-- What the task asks --
Should any entry include an image, skip the image and copy the entry exactly.

-- Data supplied --

..............................

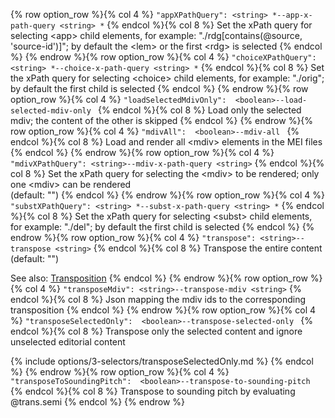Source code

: {% row option_row %}{% col 4 %} <span class="lang1">`"appXPathQuery": <string> *`</span><span class="lang2">`--app-x-path-query <string> *`</span> {% endcol %}{% col 8 %} Set the xPath query for selecting &lt;app&gt; child elements, for example: &quot;./rdg[contains(@source, &#x27;source-id&#x27;)]&quot;; by default the &lt;lem&gt; or the first &lt;rdg&gt; is selected {% endcol %}
{% endrow %}{% row option_row %}{% col 4 %} <span class="lang1">`"choiceXPathQuery": <string> *`</span><span class="lang2">`--choice-x-path-query <string> *`</span> {% endcol %}{% col 8 %} Set the xPath query for selecting &lt;choice&gt; child elements, for example: &quot;./orig&quot;; by default the first child is selected {% endcol %}
{% endrow %}{% row option_row %}{% col 4 %} <span class="lang1">`"loadSelectedMdivOnly":  <boolean>`</span><span class="lang2">`--load-selected-mdiv-only `</span> {% endcol %}{% col 8 %} Load only the selected mdiv; the content of the other is skipped {% endcol %}
{% endrow %}{% row option_row %}{% col 4 %} <span class="lang1">`"mdivAll":  <boolean>`</span><span class="lang2">`--mdiv-all `</span> {% endcol %}{% col 8 %} Load and render all &lt;mdiv&gt; elements in the MEI files {% endcol %}
{% endrow %}{% row option_row %}{% col 4 %} <span class="lang1">`"mdivXPathQuery": <string>`</span><span class="lang2">`--mdiv-x-path-query <string>`</span> {% endcol %}{% col 8 %} Set the xPath query for selecting the &lt;mdiv&gt; to be rendered; only one &lt;mdiv&gt; can be rendered<br/>(default: "") {% endcol %}
{% endrow %}{% row option_row %}{% col 4 %} <span class="lang1">`"substXPathQuery": <string> *`</span><span class="lang2">`--subst-x-path-query <string> *`</span> {% endcol %}{% col 8 %} Set the xPath query for selecting &lt;subst&gt; child elements, for example: &quot;./del&quot;; by default the first child is selected {% endcol %}
{% endrow %}{% row option_row %}{% col 4 %} <span class="lang1">`"transpose": <string>`</span><span class="lang2">`--transpose <string>`</span> {% endcol %}{% col 8 %} Transpose the entire content<br/>(default: "")

See also: [Transposition](/advanced-topics/transposition.html) {% endcol %}
{% endrow %}{% row option_row %}{% col 4 %} <span class="lang1">`"transposeMdiv": <string>`</span><span class="lang2">`--transpose-mdiv <string>`</span> {% endcol %}{% col 8 %} Json mapping the mdiv ids to the corresponding transposition {% endcol %}
{% endrow %}{% row option_row %}{% col 4 %} <span class="lang1">`"transposeSelectedOnly":  <boolean>`</span><span class="lang2">`--transpose-selected-only `</span> {% endcol %}{% col 8 %} Transpose only the selected content and ignore unselected editorial content

{% include options/3-selectors/transposeSelectedOnly.md %} {% endcol %}
{% endrow %}{% row option_row %}{% col 4 %} <span class="lang1">`"transposeToSoundingPitch":  <boolean>`</span><span class="lang2">`--transpose-to-sounding-pitch `</span> {% endcol %}{% col 8 %} Transpose to sounding pitch by evaluating @trans.semi {% endcol %}
{% endrow %}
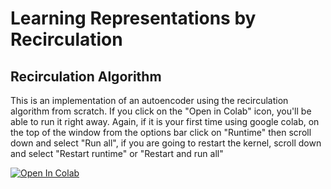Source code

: # Learning Representations by Recirculation
## Recirculation Algorithm

This is an implementation of an autoencoder using the recirculation algorithm from scratch. If you click on the "Open in Colab" icon, you'll be able to run it right away. Again, if it is your first time using google colab, on the top of the window from the options bar click on "Runtime" then scroll down and select "Run all", if you are going to restart the kernel, scroll down and select "Restart runtime" or "Restart and run all"

[![Open In Colab](https://colab.research.google.com/assets/colab-badge.svg)](https://colab.research.google.com/github/amingolnari/Learning-Representations-by-Recirculation/blob/main/RecirculationAlgorithm.ipynb)

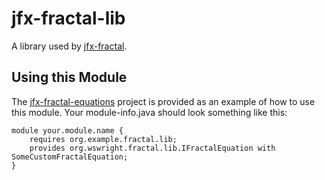# jfx-fractal-lib
A library used by [jfx-fractal](https://github.com/wswright/jfx-fractal).

## Using this Module
The [jfx-fractal-equations](https://github.com/wswright/jfx-fractal-equations) project is provided as an example of how 
to use this module. Your module-info.java should look something like this:

    module your.module.name {
        requires org.example.fractal.lib;
        provides org.wswright.fractal.lib.IFractalEquation with SomeCustomFractalEquation;
    }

..............................

-- Reply to the task --
Source code

: {% row option_row %}{% col 4 %} <span class="lang1">`"appXPathQuery": <string> *`</span><span class="lang2">`--app-x-path-query <string> *`</span> {% endcol %}{% col 8 %} Set the xPath query for selecting &lt;app&gt; child elements, for example: &quot;./rdg[contains(@source, &#x27;source-id&#x27;)]&quot;; by default the &lt;lem&gt; or the first &lt;rdg&gt; is selected {% endcol %}
{% endrow %}{% row option_row %}{% col 4 %} <span class="lang1">`"choiceXPathQuery": <string> *`</span><span class="lang2">`--choice-x-path-query <string> *`</span> {% endcol %}{% col 8 %} Set the xPath query for selecting &lt;choice&gt; child elements, for example: &quot;./orig&quot;; by default the first child is selected {% endcol %}
{% endrow %}{% row option_row %}{% col 4 %} <span class="lang1">`"loadSelectedMdivOnly":  <boolean>`</span><span class="lang2">`--load-selected-mdiv-only `</span> {% endcol %}{% col 8 %} Load only the selected mdiv; the content of the other is skipped {% endcol %}
{% endrow %}{% row option_row %}{% col 4 %} <span class="lang1">`"mdivAll":  <boolean>`</span><span class="lang2">`--mdiv-all `</span> {% endcol %}{% col 8 %} Load and render all &lt;mdiv&gt; elements in the MEI files {% endcol %}
{% endrow %}{% row option_row %}{% col 4 %} <span class="lang1">`"mdivXPathQuery": <string>`</span><span class="lang2">`--mdiv-x-path-query <string>`</span> {% endcol %}{% col 8 %} Set the xPath query for selecting the &lt;mdiv&gt; to be rendered; only one &lt;mdiv&gt; can be rendered<br/>(default: "") {% endcol %}
{% endrow %}{% row option_row %}{% col 4 %} <span class="lang1">`"substXPathQuery": <string> *`</span><span class="lang2">`--subst-x-path-query <string> *`</span> {% endcol %}{% col 8 %} Set the xPath query for selecting &lt;subst&gt; child elements, for example: &quot;./del&quot;; by default the first child is selected {% endcol %}
{% endrow %}{% row option_row %}{% col 4 %} <span class="lang1">`"transpose": <string>`</span><span class="lang2">`--transpose <string>`</span> {% endcol %}{% col 8 %} Transpose the entire content<br/>(default: "")

See also: [Transposition](/advanced-topics/transposition.html) {% endcol %}
{% endrow %}{% row option_row %}{% col 4 %} <span class="lang1">`"transposeMdiv": <string>`</span><span class="lang2">`--transpose-mdiv <string>`</span> {% endcol %}{% col 8 %} Json mapping the mdiv ids to the corresponding transposition {% endcol %}
{% endrow %}{% row option_row %}{% col 4 %} <span class="lang1">`"transposeSelectedOnly":  <boolean>`</span><span class="lang2">`--transpose-selected-only `</span> {% endcol %}{% col 8 %} Transpose only the selected content and ignore unselected editorial content

{% include options/3-selectors/transposeSelectedOnly.md %} {% endcol %}
{% endrow %}{% row option_row %}{% col 4 %} <span class="lang1">`"transposeToSoundingPitch":  <boolean>`</span><span class="lang2">`--transpose-to-sounding-pitch `</span> {% endcol %}{% col 8 %} Transpose to sounding pitch by evaluating @trans.semi {% endcol %}
{% endrow %}
Source code

: # Learning Representations by Recirculation
## Recirculation Algorithm

This is an implementation of an autoencoder using the recirculation algorithm from scratch. If you click on the "Open in Colab" icon, you'll be able to run it right away. Again, if it is your first time using google colab, on the top of the window from the options bar click on "Runtime" then scroll down and select "Run all", if you are going to restart the kernel, scroll down and select "Restart runtime" or "Restart and run all"

[![Open In Colab](https://colab.research.google.com/assets/colab-badge.svg)](https://colab.research.google.com/github/amingolnari/Learning-Representations-by-Recirculation/blob/main/RecirculationAlgorithm.ipynb)

# jfx-fractal-lib
A library used by [jfx-fractal](https://github.com/wswright/jfx-fractal).

## Using this Module
The [jfx-fractal-equations](https://github.com/wswright/jfx-fractal-equations) project is provided as an example of how 
to use this module. Your module-info.java should look something like this:

    module your.module.name {
        requires org.example.fractal.lib;
        provides org.wswright.fractal.lib.IFractalEquation with SomeCustomFractalEquation;
    }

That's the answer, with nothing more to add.